Aim of the task
Which lines come from the start of the records through the line that holds "(14d10 + 56)"? Write them out word for word.

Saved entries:
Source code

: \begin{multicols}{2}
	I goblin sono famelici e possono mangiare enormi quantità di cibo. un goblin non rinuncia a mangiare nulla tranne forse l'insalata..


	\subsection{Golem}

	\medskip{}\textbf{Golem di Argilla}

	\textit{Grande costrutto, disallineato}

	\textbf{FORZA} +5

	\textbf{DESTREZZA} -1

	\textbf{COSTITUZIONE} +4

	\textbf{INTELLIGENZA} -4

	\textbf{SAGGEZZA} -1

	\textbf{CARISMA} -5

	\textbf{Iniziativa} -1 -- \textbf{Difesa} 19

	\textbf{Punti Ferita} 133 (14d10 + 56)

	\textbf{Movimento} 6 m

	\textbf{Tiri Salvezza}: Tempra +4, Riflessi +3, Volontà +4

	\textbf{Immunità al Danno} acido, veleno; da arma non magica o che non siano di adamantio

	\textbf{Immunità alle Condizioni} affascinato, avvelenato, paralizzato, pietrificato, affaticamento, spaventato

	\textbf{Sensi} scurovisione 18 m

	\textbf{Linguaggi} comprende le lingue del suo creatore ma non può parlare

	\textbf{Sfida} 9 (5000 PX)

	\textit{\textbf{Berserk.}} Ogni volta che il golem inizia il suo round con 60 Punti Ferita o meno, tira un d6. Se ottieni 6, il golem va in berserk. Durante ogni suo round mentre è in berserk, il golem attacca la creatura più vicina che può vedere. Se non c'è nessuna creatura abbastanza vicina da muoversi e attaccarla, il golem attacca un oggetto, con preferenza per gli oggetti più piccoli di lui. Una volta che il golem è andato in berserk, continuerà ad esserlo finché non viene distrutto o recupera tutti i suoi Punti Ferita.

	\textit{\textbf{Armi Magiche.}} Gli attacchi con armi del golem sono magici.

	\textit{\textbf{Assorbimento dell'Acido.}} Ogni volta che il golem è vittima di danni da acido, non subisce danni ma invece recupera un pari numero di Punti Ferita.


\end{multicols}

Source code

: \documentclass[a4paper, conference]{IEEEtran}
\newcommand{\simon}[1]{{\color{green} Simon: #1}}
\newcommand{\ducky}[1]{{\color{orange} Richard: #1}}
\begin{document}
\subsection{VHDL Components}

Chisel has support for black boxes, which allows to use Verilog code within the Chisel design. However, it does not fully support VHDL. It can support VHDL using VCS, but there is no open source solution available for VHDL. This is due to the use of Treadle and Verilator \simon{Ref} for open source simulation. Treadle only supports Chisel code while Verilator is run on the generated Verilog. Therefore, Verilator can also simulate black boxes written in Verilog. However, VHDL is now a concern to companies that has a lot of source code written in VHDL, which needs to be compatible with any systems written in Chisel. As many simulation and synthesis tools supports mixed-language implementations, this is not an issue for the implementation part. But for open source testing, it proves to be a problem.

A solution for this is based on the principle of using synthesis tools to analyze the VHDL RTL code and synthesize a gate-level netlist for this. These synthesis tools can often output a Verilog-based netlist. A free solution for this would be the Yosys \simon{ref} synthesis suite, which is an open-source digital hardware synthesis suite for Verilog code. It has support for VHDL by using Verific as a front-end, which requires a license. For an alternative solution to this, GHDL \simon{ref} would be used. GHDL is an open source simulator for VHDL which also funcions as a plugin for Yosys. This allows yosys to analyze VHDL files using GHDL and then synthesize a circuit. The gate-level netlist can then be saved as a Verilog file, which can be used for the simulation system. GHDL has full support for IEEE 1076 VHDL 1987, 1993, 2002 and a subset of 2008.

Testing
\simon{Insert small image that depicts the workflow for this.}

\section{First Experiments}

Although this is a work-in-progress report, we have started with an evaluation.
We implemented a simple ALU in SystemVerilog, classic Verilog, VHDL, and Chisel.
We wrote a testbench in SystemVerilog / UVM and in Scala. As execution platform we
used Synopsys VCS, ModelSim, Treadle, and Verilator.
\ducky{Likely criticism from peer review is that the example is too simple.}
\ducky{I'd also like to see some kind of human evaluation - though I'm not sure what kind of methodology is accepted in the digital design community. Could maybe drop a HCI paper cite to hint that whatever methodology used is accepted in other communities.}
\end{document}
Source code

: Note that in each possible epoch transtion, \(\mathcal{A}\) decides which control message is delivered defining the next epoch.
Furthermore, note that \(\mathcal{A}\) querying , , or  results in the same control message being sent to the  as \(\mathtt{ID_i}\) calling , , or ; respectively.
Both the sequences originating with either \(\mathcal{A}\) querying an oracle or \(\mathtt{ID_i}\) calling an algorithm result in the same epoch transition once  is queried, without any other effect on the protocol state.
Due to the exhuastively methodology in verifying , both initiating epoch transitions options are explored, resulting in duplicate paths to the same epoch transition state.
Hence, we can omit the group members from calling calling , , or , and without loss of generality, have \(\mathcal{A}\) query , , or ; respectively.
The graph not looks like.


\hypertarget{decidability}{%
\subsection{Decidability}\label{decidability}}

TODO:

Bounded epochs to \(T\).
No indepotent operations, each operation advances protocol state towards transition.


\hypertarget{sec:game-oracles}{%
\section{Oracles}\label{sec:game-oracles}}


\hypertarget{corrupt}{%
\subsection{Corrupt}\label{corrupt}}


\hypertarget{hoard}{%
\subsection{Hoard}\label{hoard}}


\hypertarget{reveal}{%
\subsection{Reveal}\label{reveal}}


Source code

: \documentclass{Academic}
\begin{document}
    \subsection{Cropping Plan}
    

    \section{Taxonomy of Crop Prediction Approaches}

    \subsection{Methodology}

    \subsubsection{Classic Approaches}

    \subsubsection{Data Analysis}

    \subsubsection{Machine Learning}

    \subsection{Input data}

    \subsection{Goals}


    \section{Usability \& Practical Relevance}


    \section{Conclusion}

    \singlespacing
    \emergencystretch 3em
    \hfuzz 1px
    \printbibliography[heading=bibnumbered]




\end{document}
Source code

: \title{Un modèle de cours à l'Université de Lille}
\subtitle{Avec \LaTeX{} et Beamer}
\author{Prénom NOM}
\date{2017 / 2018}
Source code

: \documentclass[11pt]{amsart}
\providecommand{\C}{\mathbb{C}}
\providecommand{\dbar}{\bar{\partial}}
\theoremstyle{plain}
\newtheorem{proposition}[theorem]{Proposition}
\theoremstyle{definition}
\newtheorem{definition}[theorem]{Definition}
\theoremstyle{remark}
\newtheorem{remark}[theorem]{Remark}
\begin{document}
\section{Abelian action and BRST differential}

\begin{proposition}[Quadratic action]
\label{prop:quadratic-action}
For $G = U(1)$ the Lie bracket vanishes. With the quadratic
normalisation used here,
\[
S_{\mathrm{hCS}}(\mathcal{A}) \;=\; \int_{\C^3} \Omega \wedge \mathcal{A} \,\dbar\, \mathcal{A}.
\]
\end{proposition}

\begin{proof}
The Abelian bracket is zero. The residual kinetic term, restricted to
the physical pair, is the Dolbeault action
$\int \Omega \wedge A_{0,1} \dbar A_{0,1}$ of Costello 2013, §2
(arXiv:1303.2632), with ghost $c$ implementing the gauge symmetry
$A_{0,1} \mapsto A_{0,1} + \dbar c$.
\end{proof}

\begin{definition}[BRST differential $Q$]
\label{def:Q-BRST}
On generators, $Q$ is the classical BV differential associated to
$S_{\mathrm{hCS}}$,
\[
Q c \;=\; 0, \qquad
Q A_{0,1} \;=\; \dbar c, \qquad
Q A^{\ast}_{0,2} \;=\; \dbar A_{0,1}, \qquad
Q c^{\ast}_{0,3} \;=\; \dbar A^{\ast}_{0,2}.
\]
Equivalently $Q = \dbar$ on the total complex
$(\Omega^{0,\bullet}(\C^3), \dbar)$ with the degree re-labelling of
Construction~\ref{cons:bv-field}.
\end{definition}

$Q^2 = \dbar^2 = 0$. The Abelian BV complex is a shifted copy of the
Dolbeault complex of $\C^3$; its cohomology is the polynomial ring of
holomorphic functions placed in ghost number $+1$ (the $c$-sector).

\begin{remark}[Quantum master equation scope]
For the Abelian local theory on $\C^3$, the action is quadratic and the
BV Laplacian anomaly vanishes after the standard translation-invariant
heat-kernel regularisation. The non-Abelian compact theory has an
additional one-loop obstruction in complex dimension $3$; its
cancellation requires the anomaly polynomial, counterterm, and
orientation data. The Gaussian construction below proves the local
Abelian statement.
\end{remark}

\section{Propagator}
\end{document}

Output of the exercise
Source code

: \begin{multicols}{2}
	I goblin sono famelici e possono mangiare enormi quantità di cibo. un goblin non rinuncia a mangiare nulla tranne forse l'insalata..


	\subsection{Golem}

	\medskip{}\textbf{Golem di Argilla}

	\textit{Grande costrutto, disallineato}

	\textbf{FORZA} +5

	\textbf{DESTREZZA} -1

	\textbf{COSTITUZIONE} +4

	\textbf{INTELLIGENZA} -4

	\textbf{SAGGEZZA} -1

	\textbf{CARISMA} -5

	\textbf{Iniziativa} -1 -- \textbf{Difesa} 19

	\textbf{Punti Ferita} 133 (14d10 + 56)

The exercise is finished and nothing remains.